▸ TASK ITEM: Show all lines of the entries in which the word "with" is found.

** RECORD SET follows **

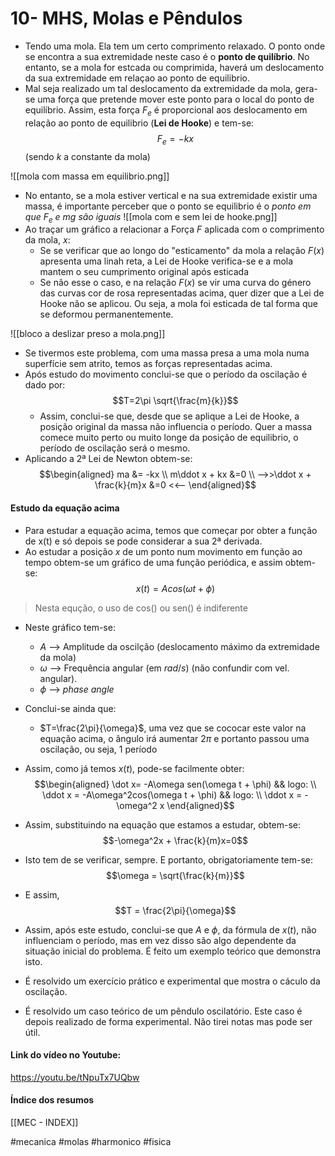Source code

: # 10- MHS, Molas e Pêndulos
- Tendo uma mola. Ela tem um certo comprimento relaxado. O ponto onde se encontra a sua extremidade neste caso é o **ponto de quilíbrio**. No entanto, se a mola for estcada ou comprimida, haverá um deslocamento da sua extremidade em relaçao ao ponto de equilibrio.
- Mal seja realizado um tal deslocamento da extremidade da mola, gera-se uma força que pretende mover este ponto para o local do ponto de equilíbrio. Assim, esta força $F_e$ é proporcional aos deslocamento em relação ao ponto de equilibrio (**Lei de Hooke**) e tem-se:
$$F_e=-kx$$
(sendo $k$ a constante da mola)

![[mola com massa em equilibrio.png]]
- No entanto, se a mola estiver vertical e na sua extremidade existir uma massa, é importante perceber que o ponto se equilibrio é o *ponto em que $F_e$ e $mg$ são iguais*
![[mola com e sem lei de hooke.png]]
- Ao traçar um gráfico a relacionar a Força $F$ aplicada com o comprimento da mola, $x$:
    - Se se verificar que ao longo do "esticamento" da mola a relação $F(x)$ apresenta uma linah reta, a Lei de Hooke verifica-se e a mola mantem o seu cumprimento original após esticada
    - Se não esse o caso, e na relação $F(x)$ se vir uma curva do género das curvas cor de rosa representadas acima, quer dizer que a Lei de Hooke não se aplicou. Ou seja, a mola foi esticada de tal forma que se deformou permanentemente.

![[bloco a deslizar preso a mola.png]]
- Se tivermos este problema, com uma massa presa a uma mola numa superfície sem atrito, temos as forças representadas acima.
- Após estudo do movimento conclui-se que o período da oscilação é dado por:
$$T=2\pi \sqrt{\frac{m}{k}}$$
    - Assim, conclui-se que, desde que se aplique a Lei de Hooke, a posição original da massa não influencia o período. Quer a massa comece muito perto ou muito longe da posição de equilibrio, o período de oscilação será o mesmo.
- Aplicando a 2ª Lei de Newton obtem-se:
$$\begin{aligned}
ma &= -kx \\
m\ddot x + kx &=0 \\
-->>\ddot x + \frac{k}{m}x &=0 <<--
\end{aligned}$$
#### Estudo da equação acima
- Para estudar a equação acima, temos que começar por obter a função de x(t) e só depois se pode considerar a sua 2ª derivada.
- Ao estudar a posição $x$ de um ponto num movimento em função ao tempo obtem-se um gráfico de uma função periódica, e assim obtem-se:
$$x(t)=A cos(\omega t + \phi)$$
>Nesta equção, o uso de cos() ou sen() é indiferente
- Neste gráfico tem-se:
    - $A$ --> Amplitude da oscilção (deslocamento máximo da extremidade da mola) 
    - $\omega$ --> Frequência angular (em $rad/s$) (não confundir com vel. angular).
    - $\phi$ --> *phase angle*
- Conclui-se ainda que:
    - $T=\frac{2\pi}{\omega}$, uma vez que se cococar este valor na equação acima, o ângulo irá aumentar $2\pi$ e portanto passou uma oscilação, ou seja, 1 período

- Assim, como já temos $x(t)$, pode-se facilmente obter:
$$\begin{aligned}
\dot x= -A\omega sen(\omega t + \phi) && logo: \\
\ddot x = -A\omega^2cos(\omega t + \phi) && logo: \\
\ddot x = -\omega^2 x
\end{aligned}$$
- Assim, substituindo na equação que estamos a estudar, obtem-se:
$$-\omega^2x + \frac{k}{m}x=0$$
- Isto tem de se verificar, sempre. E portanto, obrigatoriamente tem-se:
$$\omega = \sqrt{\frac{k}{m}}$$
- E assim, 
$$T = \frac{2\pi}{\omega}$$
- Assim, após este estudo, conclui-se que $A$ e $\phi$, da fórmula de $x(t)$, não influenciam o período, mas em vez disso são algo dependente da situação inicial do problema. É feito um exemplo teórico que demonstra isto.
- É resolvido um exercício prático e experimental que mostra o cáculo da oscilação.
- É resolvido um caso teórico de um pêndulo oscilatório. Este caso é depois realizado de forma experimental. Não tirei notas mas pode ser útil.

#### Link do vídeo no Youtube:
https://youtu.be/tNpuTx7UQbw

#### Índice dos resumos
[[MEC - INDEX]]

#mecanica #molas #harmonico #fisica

** End of RECORD SET **
** RECORD SET follows **

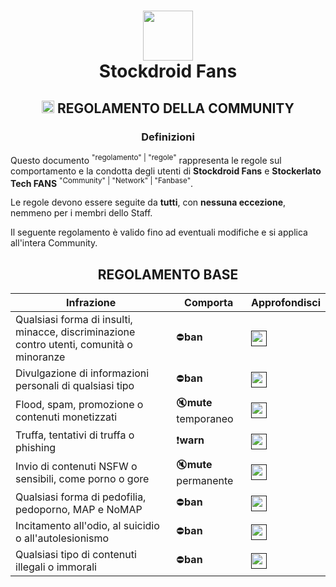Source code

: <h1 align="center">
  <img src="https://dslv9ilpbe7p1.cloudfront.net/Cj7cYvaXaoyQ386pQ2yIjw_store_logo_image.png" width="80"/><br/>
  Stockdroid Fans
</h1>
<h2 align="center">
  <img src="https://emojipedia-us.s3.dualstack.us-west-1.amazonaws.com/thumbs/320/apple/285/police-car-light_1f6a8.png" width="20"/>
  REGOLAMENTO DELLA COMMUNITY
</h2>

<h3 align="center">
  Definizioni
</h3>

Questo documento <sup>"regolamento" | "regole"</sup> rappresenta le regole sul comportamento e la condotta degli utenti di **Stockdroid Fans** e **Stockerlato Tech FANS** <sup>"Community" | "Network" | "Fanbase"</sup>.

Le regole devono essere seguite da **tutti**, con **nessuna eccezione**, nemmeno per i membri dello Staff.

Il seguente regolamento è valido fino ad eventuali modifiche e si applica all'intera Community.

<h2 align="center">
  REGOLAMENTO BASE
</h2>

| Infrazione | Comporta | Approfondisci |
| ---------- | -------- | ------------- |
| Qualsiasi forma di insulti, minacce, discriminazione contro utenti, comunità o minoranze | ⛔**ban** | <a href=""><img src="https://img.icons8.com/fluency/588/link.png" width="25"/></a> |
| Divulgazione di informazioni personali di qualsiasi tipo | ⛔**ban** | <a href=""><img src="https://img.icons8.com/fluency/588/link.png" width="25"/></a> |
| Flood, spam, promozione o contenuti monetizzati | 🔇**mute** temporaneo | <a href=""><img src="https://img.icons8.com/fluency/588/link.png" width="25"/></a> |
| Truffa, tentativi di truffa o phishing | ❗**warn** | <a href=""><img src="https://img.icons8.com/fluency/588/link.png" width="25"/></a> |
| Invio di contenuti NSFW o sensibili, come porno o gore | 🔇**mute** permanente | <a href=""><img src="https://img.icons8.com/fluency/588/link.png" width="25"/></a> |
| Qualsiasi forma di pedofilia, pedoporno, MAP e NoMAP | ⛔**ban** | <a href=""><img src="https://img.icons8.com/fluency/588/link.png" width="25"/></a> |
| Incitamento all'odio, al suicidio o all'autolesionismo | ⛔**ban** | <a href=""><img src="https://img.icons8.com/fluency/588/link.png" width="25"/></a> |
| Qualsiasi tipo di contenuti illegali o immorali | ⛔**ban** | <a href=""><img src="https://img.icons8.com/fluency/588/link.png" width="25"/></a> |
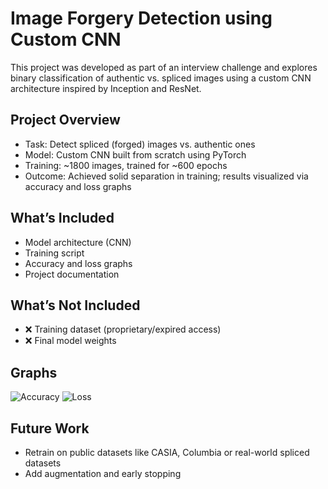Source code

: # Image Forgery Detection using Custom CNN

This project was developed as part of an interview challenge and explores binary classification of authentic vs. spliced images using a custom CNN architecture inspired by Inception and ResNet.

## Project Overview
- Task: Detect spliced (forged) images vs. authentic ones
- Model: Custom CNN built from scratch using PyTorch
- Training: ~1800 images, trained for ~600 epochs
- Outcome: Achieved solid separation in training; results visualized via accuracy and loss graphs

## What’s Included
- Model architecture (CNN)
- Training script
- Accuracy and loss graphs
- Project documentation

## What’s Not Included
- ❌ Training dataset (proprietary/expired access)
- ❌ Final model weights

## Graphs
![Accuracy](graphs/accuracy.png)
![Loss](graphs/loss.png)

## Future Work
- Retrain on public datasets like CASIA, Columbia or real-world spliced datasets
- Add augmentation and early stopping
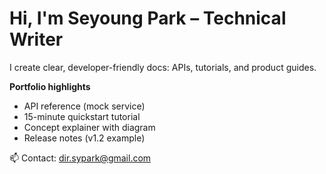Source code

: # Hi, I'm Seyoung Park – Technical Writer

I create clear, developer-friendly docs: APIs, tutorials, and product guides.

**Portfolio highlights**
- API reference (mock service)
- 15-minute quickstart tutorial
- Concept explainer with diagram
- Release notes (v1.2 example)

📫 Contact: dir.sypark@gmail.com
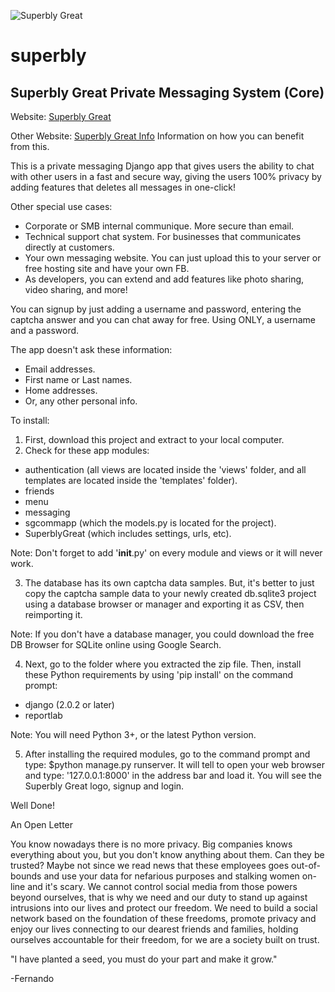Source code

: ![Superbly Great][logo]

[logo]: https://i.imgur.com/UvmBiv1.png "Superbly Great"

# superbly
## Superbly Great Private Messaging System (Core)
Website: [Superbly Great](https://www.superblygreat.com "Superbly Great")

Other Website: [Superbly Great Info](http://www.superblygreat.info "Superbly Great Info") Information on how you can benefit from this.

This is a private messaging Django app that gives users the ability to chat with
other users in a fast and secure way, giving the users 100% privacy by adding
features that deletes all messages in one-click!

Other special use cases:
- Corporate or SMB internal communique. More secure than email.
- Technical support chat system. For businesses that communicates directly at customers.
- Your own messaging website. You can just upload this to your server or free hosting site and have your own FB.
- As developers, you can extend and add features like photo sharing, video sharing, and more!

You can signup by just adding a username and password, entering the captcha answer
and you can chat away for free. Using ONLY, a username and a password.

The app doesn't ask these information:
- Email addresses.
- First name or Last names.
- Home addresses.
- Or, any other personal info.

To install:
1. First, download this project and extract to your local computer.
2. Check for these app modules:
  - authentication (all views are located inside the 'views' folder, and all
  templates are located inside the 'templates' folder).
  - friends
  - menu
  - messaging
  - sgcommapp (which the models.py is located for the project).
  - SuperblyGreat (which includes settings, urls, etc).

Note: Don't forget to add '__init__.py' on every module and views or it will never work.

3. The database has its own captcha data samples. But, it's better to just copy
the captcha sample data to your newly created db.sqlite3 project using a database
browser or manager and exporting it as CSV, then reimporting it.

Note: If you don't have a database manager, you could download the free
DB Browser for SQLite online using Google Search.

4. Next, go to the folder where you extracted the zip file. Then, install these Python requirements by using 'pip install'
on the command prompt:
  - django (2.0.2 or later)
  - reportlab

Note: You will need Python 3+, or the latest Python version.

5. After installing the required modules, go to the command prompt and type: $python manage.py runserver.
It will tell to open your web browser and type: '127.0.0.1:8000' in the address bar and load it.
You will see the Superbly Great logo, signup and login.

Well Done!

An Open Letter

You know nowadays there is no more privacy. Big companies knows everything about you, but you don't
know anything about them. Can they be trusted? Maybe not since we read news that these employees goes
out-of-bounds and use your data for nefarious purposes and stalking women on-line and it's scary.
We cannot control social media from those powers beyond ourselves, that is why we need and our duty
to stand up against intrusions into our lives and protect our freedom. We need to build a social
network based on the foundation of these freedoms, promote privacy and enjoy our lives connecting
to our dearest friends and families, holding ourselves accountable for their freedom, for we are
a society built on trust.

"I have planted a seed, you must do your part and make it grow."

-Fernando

** End of RECORD SET **
** RECORD SET follows **

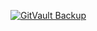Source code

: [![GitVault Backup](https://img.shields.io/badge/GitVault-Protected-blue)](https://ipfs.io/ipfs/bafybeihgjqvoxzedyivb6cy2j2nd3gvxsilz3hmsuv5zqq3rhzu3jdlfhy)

** End of RECORD SET **

▸ EXERCISE SOLUTION:
- Concept explainer with diagram
This is a private messaging Django app that gives users the ability to chat with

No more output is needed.